Son yıllarda Ramazan ve Kurban Bayramlarında sınırın sıfır noktasında, gökleri delen dağların zirvesinde komutanlarının imametinde Mehmetçiğin kıldığı bayram namazları milletin teveccühüne mazhar oluyor. Devletin her kurumu milletin değerleriyle barışıyor, bütünleşiyor. Devlet ve milleti bir kılan bu güzel gelişmelerin medyada yer almasına ilginç tepkiler de gelmiyor değil.

Onlardan biri gazeteci İsmail Saymaz’ın “İktidar yanlısı basında bayram namazı kılan asker fotoğrafları öne çıkarılıyor. Türk Ordusu’nda hiçbir zaman ibadet yasaklanmadı” iddiası askerde kıldığı namazdan, tuttuğu oruçtan dolayı başına gelmeyen kalmayan mağdurların haklı tepkisine sebep oldu.

Köşeye sıkışan Saymaz, Emekli Tümgeneral Ahmet Yavuz’a sorar: “Ahmet Paşam görev yaptığımız dönemde örtülü kadınlarımız kışlalara giremiyor; askerlerimiz namaz kılamıyor ve oruç tutamıyor muydu?”

Ahmet Yavuz ise “Kışlalarda başörtüsüne karşı hiçbir kısıtlama olmadı. Türbana karşı olduğu zamanlar oldu. Kimsenin namazına, orucuna asla karışılmadı. Atılanların da hemen hepsi ya tarikat ya da cemaat üyesiydi. Ülke abartıya teslim oldu” cevabıyla İsmail’in tespitine tüy diker.

Binlerce askerin ibadetlerinden dolayı fişlendiği ve angarya işlere koşulduğu, yüzlerce subay ve astsubayın inancından dolayı TSK’dan ihraç edildiği, binlerce başörtülünün her türlü çileyi yaşadığı 28 Şubat sürecini görmezden gelen bu sözlerle aklımızla, vicdanımızla dalga geçiyorlar.

Yaşanan o tarifsiz acılardan sadece birini hatırlatalım, belki utanırlar. Daha 33 yaşındayken 1999’da YAŞ kararlarıyla ordudan ihraç edilen 5 çocuk babası Mehmet Arslan’a kulak verelim.

Görev yaptığım Ankara Kara Havacılık Okulun’da eşi başörtülü 59 kişi vardı. Bu 59 kişinin de 50’si (şimdi görüyorum ki hep FETÖ’cüymüş) eşlerinin başlarını açtılar, namazlarını bıraktılar. Okul Komutanı Armağan Paşa beni odasına çağırdı. Benim gözlerimin içine bakarak, ‘Mehmet Başçavuşum, yenge başını açacak. Buraya gelecek, karşıma oturacak, ben ona kahve ısmarlayacağım. Eğer buraya gelmezse senin defterini dürerim’ dedi. Bunun üzerine ben eşime durumu izah ettim. Kabul etmedi, ‘Atarlarsa atsınlar’ dedi. Atıldık, sonrasında nakliyecilik yapmaya başladım. Baktım olmadı, sağda solda bakkallık yaptım. O da olmadı yani hayatımız hep böyle sıkıntıyla geçti.”

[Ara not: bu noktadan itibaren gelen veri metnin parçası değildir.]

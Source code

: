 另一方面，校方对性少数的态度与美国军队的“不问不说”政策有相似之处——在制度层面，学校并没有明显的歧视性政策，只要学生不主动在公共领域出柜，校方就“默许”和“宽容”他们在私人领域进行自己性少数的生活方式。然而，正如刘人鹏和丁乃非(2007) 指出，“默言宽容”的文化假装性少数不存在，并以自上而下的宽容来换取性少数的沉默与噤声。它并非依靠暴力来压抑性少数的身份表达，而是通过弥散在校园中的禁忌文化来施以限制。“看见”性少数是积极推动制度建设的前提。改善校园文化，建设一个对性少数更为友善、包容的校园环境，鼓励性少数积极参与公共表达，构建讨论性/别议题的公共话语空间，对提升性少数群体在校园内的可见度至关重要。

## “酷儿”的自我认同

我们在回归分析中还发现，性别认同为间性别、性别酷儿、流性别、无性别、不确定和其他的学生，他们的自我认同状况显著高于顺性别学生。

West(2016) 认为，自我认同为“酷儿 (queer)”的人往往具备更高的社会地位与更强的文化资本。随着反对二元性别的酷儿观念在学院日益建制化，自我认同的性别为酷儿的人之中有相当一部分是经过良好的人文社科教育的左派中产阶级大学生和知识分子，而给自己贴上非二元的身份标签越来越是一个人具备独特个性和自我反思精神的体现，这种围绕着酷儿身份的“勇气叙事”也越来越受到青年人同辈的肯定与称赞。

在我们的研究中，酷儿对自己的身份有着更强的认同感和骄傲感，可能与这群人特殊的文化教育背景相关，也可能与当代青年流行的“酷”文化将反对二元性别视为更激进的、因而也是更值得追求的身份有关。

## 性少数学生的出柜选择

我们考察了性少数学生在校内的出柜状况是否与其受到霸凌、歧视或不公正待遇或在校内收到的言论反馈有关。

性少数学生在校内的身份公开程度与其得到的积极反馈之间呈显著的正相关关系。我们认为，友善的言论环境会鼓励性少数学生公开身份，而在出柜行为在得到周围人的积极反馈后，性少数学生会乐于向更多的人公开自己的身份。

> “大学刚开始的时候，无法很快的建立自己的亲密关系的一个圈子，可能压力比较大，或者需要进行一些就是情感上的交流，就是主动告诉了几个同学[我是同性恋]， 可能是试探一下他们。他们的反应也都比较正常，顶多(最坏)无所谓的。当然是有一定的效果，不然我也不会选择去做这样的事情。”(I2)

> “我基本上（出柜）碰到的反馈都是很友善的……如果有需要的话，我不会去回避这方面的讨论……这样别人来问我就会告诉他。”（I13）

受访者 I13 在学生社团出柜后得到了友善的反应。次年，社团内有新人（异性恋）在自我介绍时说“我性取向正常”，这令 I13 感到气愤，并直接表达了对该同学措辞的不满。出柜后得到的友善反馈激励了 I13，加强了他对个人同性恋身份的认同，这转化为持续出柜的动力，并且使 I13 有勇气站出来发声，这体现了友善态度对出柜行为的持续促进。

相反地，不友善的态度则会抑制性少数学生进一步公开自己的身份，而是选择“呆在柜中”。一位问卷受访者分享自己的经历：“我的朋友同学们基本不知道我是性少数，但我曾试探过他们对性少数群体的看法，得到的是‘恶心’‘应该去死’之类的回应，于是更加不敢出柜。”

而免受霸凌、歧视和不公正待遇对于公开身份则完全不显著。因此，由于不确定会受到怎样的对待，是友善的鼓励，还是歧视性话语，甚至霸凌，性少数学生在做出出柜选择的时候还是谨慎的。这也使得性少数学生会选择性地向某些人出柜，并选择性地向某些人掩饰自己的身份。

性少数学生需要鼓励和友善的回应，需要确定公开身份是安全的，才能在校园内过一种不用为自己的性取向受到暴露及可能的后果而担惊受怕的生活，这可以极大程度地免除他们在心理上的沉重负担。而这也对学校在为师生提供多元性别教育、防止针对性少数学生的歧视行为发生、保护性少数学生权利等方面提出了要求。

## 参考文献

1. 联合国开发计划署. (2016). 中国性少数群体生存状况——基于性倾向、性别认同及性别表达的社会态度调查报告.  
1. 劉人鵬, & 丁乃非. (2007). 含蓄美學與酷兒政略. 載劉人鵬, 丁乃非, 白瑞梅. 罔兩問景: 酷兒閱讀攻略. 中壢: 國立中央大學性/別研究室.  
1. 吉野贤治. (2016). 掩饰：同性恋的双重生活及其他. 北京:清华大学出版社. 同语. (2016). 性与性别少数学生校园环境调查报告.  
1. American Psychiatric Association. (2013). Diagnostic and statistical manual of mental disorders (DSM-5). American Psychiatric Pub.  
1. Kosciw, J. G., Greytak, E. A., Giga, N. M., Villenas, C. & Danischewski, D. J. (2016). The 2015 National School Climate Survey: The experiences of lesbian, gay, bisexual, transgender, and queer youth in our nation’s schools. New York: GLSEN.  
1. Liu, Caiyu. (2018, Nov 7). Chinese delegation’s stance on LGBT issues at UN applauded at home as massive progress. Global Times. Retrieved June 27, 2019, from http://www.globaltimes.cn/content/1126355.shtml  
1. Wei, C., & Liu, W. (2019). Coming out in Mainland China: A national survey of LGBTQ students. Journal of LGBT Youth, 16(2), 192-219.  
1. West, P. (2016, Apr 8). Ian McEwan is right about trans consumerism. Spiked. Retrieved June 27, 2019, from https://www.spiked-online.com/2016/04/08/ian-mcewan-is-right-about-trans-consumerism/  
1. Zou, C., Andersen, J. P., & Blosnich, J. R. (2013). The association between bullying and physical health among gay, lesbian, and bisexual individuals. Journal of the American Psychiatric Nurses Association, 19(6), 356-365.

Eşlerinin başını açan, namazlarını terk eden, balolarda en önde içki kadehlerini ellerine alan FETÖ’cü askerlere dokunulmazken, inancının gereği olarak eşinin başörtüsüne, namazına sahip çıkan bu vatanın gerçek evlatları Mehmet Arslanlar ise ihraç edildi.

Başkan Erdoğan liderliğinde atılan adımlarla o kötü günler çok şükür geride kaldı. Başörtüsü yasağı kaldırıldı. Haksız yere ihraç edilen askerlerimizin özlük hakları geri iade edildi. 28 Şubat’tan bugüne kalan tek yaramız ise inancından dolayı 26 yıldır zindanlarda alıkonulan mahkumlardır. Bu kardeşlerimize hak ettikleri adaleti vermediğimiz sürece 28 Şubat’ın karanlık izlerini bu topraklardan silemeyeceğiz.